## Assignment 1

### Part 1

Write your own linear regression algorithm.

 #### Solution
 LinearRegression fits a linear model with coefficients $\vec{w}$.
 Here we deal with the set $(\vec{x_i}, y_i)$, where $\vec{x}_i$ - vector of features of i-th observation.
 
 Model finds approximate dependence $f(x)$ which can be written as
  $$f(x) = <\vec{x}', \vec{w}>, \text{ where } \vec{x}' = (\vec{x}, 1), \ \vec{w} = (w_1,\dots, w_n, w_0).$$


The solution is  $\vec{w} = (X^TX)^{-1}X\vec{y}$.

In [1]:
import numpy as np

In [2]:
class LinearRegression:
    def __init__(self):
        self.coef_ = None
        pass

    def fit(self, x: np.array, y: np.array):
        X = np.c_[ x, np.ones(x.shape[0]) ]
        self.coef_  = np.linalg.lstsq(X, y, rcond=None)[0] 
        return self
    
    def predict(self, x: np.array):
        X = np.c_[ x, np.ones(x.shape[0]) ]
        return np.dot(X, self.coef_)

### Part 2

Write a function r2(y_true, y_pred) to calculate the coefficient of determination $R^2$:
$$R^2 = 1 - \frac{D_\epsilon}{D_y},$$  
where $D_\epsilon$ is a variance of the error, $D_y$ is a variance of the random variable $y$.

In [3]:
def r2(y_true, y_pred):
    err = y_true - y_pred
    return 1 - err.var() / y_true.var()

### Part 3

Among the 5 samples offered to you, find the best and worst in terms of linear regression modeling.


#### Solution

Samples can be estimated in terms of $R^2$: the best sample has the highest $R^2$ value and is well described with linear model, while the worst sample has a low $R^2$ value. 
A low $R^2$ value indicates that the features are chosen incorrectly or the relationship $y = f(x)$ is not linear.

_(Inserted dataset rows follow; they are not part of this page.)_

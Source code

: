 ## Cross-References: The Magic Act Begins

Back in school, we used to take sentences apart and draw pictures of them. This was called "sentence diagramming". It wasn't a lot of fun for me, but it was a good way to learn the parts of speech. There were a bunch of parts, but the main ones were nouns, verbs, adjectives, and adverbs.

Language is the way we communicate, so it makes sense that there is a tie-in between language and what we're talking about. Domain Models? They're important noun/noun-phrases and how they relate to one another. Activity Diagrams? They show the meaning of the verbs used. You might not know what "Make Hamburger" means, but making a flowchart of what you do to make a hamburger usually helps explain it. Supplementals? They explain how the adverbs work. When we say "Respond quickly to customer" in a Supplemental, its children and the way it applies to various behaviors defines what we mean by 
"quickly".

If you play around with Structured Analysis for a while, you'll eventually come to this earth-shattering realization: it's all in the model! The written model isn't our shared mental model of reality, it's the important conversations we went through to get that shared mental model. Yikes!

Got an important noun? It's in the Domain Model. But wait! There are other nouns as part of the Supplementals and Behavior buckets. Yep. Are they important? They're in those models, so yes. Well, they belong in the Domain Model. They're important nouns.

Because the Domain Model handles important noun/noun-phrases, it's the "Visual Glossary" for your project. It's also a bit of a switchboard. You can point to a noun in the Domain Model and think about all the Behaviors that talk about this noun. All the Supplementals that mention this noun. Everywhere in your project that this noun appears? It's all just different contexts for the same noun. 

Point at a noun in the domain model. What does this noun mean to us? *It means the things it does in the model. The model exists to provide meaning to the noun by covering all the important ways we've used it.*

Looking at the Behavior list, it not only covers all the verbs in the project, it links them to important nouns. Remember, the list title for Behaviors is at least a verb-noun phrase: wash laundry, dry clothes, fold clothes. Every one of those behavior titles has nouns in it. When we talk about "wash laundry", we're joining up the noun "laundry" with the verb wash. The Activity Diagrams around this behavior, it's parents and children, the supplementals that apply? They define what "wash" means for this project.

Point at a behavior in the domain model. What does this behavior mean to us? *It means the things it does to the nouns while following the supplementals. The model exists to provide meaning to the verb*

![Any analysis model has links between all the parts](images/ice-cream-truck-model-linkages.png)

Here we calculate $R^2$ score for each sample and then compare them:

In [4]:
r2_score = []

for sample in range(1, 6):
    
    filename = f'data/part_3/{sample}.npy'
    x, y = np.load(filename)[:, 0],  np.load(filename)[:, 1]
    
    model = LinearRegression().fit(x.reshape(-1, 1), y)
    
    y_predict = model.predict(x)
    
    r2_score.append(r2(y, y_predict))

In [5]:
print(f'The best is sample no. {r2_score.index(max(r2_score)) + 1} with r2 value {round(max(r2_score), 3)}')
print(f'The worst is sample no. {r2_score.index(min(r2_score)) + 1} with r2 value {round(min(r2_score), 3)}')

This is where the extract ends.